Amongst the notable figures working for The Cyprus Times was Nikos Sampson. Despite working as a photographer for the newspaper, Sampson was also a fervent Greek nationalist, who joined the Greek liberation movement on the island EOKA. In 1974, he was made the puppet President of Cyprus following the military overthrow of the elected leader President Archbishop Makarios in July of that year. Earlier, during the anti-British struggle in Cyprus 1955-1959, Sampson was accused by the British colonial authorities of being a member of EOKA and, in 1957, he was charged with murder. Amongst those killed by EOKA, and possibly by Sampson himself, was a fellow journalist on The Cyprus Times Angus MacDonald. The trial of Sampson failed due to claims the police had obtained a confession from Sampson under torture, but Sampson later admitted the killings, and claimed this allowed him to be first on the scene to capture the news photographs. Sampson later went on to found the Greek language newspaper, Makhi (Combat).

During the EOKA struggle, The Cyprus Times was owned and edited by the liberal minded Charles Foley, who was born in India and arrived in Cyprus in search of 'a quiet life' having worked previously for the Daily Express. Instead, he landed in the middle of the Cypriot civil and anti-colonial war. Foley was widely regarded as a sympathetic character for Cypriots, although he was a firm believer in independence for Cyprus rather than union with Greece. In 1958, he stated, 'I have sympathy for the Cypriots as a civilized people who have for generations been denied the ordinary rights of self-rule and freedom.'

Foley's anti-colonial stance led to him being prosecuted in 1956 by the British colonial government in Cyprus for breaking the Emergency Powers Act (Cyprus). At a court hearing on 2 January 1957, Foley was fined £50 for publishing an article on the British treatment of Greek Cypriots, under the title 'Hatred, Despair and Anger' which was judged 'likely to be prejudicial to the maintenance of public order'. The newspaper itself, Times Publications Ltd, was fined £1. The newspaper was even accused of actively supporting Archbishop Makarios in the Parliament of the United Kingdom by the Conservative and Unionist MP, Major Patrick Wall. Foley himself was even charged under Section 43 of the Cyprus Emergency Regulations for publishing articles critical of the British governor in Cyprus.

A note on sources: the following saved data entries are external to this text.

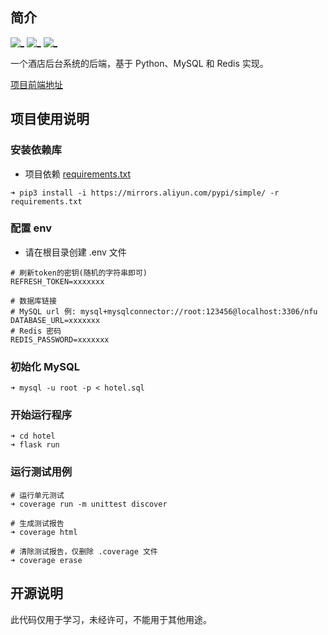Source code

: ## 简介
[![_](https://img.shields.io/badge/python-3.8.3-informational.svg)](https://www.python.org/)
[![_](https://img.shields.io/badge/mysql-8.0.20-9cf.svg)](https://www.mysql.com/)
[![_](https://img.shields.io/badge/redis-6.0.3-red.svg)](https://redis.io/)

一个酒店后台系统的后端，基于 Python、MySQL 和 Redis 实现。

[项目前端地址](https://github.com/EachinChung/Hotel-Front-End)

## 项目使用说明
### 安装依赖库
- 项目依赖 [requirements.txt](requirements.txt)

```
➜ pip3 install -i https://mirrors.aliyun.com/pypi/simple/ -r requirements.txt
```

### 配置 env
- 请在根目录创建 .env 文件

```
# 刷新token的密钥(随机的字符串即可)
REFRESH_TOKEN=xxxxxxx

# 数据库链接
# MySQL url 例: mysql+mysqlconnector://root:123456@localhost:3306/nfu
DATABASE_URL=xxxxxxx
# Redis 密码
REDIS_PASSWORD=xxxxxxx
```

### 初始化 MySQL

```
➜ mysql -u root -p < hotel.sql
```

### 开始运行程序

```
➜ cd hotel
➜ flask run
```

### 运行测试用例

```
# 运行单元测试
➜ coverage run -m unittest discover

# 生成测试报告
➜ coverage html

# 清除测试报告，仅删除 .coverage 文件
➜ coverage erase
```

## 开源说明
此代码仅用于学习，未经许可，不能用于其他用途。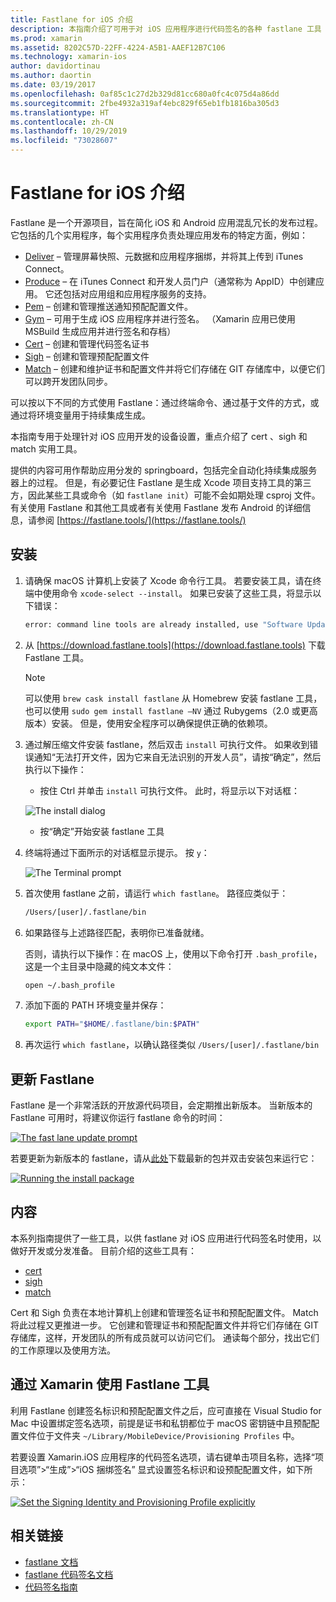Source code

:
 ```yaml
---
title: Fastlane for iOS 介绍
description: 本指南介绍了可用于对 iOS 应用程序进行代码签名的各种 fastlane 工具 其中介绍了如何更新、安装和使用 fastlane 工具。
ms.prod: xamarin
ms.assetid: 8202C57D-22FF-4224-A5B1-AAEF12B7C106
ms.technology: xamarin-ios
author: davidortinau
ms.author: daortin
ms.date: 03/19/2017
ms.openlocfilehash: 0af85c1c27d2b329d81cc680a0fc4c075d4a86dd
ms.sourcegitcommit: 2fbe4932a319af4ebc829f65eb1fb1816ba305d3
ms.translationtype: HT
ms.contentlocale: zh-CN
ms.lasthandoff: 10/29/2019
ms.locfileid: "73028607"
---
```

# <a name="introduction-to-fastlane-for-ios"></a>Fastlane for iOS 介绍

Fastlane 是一个开源项目，旨在简化 iOS 和 Android 应用混乱冗长的发布过程。 它包括的几个实用程序，每个实用程序负责处理应用发布的特定方面，例如：

- [Deliver](https://github.com/fastlane/fastlane/tree/master/deliver#readme) – 管理屏幕快照、元数据和应用程序捆绑，并将其上传到 iTunes Connect。
- [Produce](https://github.com/fastlane/fastlane/tree/master/produce#readme) – 在 iTunes Connect 和开发人员门户（通常称为 AppID）中创建应用。 它还包括对应用组和应用程序服务的支持。
- [Pem](https://github.com/fastlane/fastlane/tree/master/pem#readme) – 创建和管理推送通知预配配置文件。
- [Gym](https://github.com/fastlane/fastlane/tree/master/gym#readme) – 可用于生成 iOS 应用程序并进行签名。 （Xamarin 应用已使用 MSBuild 生成应用并进行签名和存档）
- [Cert](https://github.com/fastlane/fastlane/tree/master/cert#readme) – 创建和管理代码签名证书 
- [Sigh](https://github.com/fastlane/fastlane/tree/master/sigh#readme) – 创建和管理预配配置文件
- [Match](https://github.com/fastlane/fastlane/tree/master/match#readme) – 创建和维护证书和配置文件并将它们存储在 GIT 存储库中，以便它们可以跨开发团队同步。

可以按以下不同的方式使用 Fastlane：通过终端命令、通过基于文件的方式，或通过将环境变量用于持续集成生成。 

本指南专用于处理针对 iOS 应用开发的设备设置，重点介绍了 cert  、sigh  和 match  实用工具。 

提供的内容可用作帮助应用分发的 springboard，包括完全自动化持续集成服务器上的过程。 但是，有必要记住 Fastlane 是生成 Xcode 项目支持工具的第三方，因此某些工具或命令（如 `fastlane init`）可能不会如期处理 csproj 文件。 有关使用 Fastlane 和其他工具或者有关使用 Fastlane 发布 Android 的详细信息，请参阅 [https://fastlane.tools/](https://fastlane.tools/)

<a name="Installation" />

## <a name="installation"></a>安装

1. 请确保 macOS 计算机上安装了 Xcode 命令行工具。 若要安装工具，请在终端中使用命令 `xcode-select --install`。 如果已安装了这些工具，将显示以下错误：

    ```bash
    error: command line tools are already installed, use "Software Update" to install updates
    ```

2. 从 [https://download.fastlane.tools](https://download.fastlane.tools) 下载 Fastlane 工具。 

    > [!NOTE]
    > 可以使用 `brew cask install fastlane` 从 Homebrew 安装 fastlane 工具，也可以使用 `sudo gem install fastlane –NV` 通过 Rubygems（2.0 或更高版本）安装。 但是，使用安全程序可以确保提供正确的依赖项。 

3. 通过解压缩文件安装 fastlane，然后双击 `install` 可执行文件。 如果收到错误通知“无法打开文件，因为它来自无法识别的开发人员”，请按“确定”，然后执行以下操作：
    - 按住 Ctrl 并单击 `install` 可执行文件。 此时，将显示以下对话框：

     ![](images/fastlane-image12.png "The install dialog")

    - 按“确定”开始安装 fastlane 工具

4. 终端将通过下面所示的对话框显示提示。 按 `y`：

   ![](images/fastlane-image13.png "The Terminal prompt")

5. 首次使用 fastlane 之前，请运行 `which fastlane`。 路径应类似于： 

    ```bash
    /Users/[user]/.fastlane/bin
    ```

6. 如果路径与上述路径匹配，表明你已准备就绪。

     否则，请执行以下操作：在 macOS 上，使用以下命令打开 `.bash_profile`，这是一个主目录中隐藏的纯文本文件：

    ```bash
    open ~/.bash_profile
    ```

7. 添加下面的 PATH 环境变量并保存： 

    ```bash
    export PATH="$HOME/.fastlane/bin:$PATH"
    ```

8. 再次运行 `which fastlane`，以确认路径类似 `/Users/[user]/.fastlane/bin`

## <a name="updating-fastlane"></a>更新 Fastlane

Fastlane 是一个非常活跃的开放源代码项目，会定期推出新版本。 当新版本的 Fastlane 可用时，将建议你运行 fastlane 命令的时间：

[![](images/fastlane-image0.png "The fast lane update prompt")](images/fastlane-image0.png#lightbox)

若要更新为新版本的 fastlane，请从[此处](https://download.fastlane.tools)下载最新的包并双击安装包来运行它：

[![](images/fastlane-image0a.png "Running the install package")](images/fastlane-image0a.png#lightbox)

## <a name="contents"></a>内容

本系列指南提供了一些工具，以供 fastlane 对 iOS 应用进行代码签名时使用，以做好开发或分发准备。 目前介绍的这些工具有：

- [cert](~/ios/deploy-test/provisioning/fastlane/cert.md)
- [sigh](~/ios/deploy-test/provisioning/fastlane/sigh.md)
- [match](~/ios/deploy-test/provisioning/fastlane/match.md)

Cert 和 Sigh 负责在本地计算机上创建和管理签名证书和预配配置文件。 Match 将此过程又更推进一步。 它创建和管理证书和预配配置文件并将它们存储在 GIT 存储库，这样，开发团队的所有成员就可以访问它们。 通读每个部分，找出它们的工作原理以及使用方法。

## <a name="using-fastlane-tools-with-xamarin"></a>通过 Xamarin 使用 Fastlane 工具

利用 Fastlane 创建签名标识和预配配置文件之后，应可直接在 Visual Studio for Mac 中设置绑定签名选项，前提是证书和私钥都位于 macOS 密钥链中且预配配置文件位于文件夹 `~/Library/MobileDevice/Provisioning Profiles` 中。

若要设置 Xamarin.iOS 应用程序的代码签名选项，请右键单击项目名称，选择“项目选项”>“生成”>“iOS 捆绑签名”  显式设置签名标识和设预配配置文件，如下所示：

[![](images/fastlane-image11.png "Set the Signing Identity and Provisioning Profile explicitly")](images/fastlane-image11.png#lightbox)

## <a name="related-links"></a>相关链接

- [fastlane 文档](https://fastlane.tools/)
- [fastlane 代码签名文档](https://docs.fastlane.tools/codesigning/getting-started/)
- [代码签名指南](https://codesigning.guide/)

Under Foley, the circulation of the newspaper was reported by Time Magazine to be 5,400 copies.

Foley also employed the Armenian journalist Georges der Parthogh from 1955 to 1959, who went on to found and edit another English language weekly newspaper, The Cyprus Weekly in 1979, in partnership with two other veteran journalists, Alex Efty and Andreas Hadjipapas.The Cypriot poet and novelist Costas Montis was editor of the literary section from 1956 until 1960 when the newspaper closed.

==Closure==

According to Foley, the newspaper closed for financial reasons, but its demise was also reported as symbolising the end of British colonial rule in Cyprus. At the time of its closure, the only surviving English language newspaper was The Cyprus Mail.

==Revival==

The title was briefly revived in 2004, by the Turkish Cypriot newspaper, Kibrisli, as an English language supplement, but this was only available in the Turkish areas and ceased publication in 2009.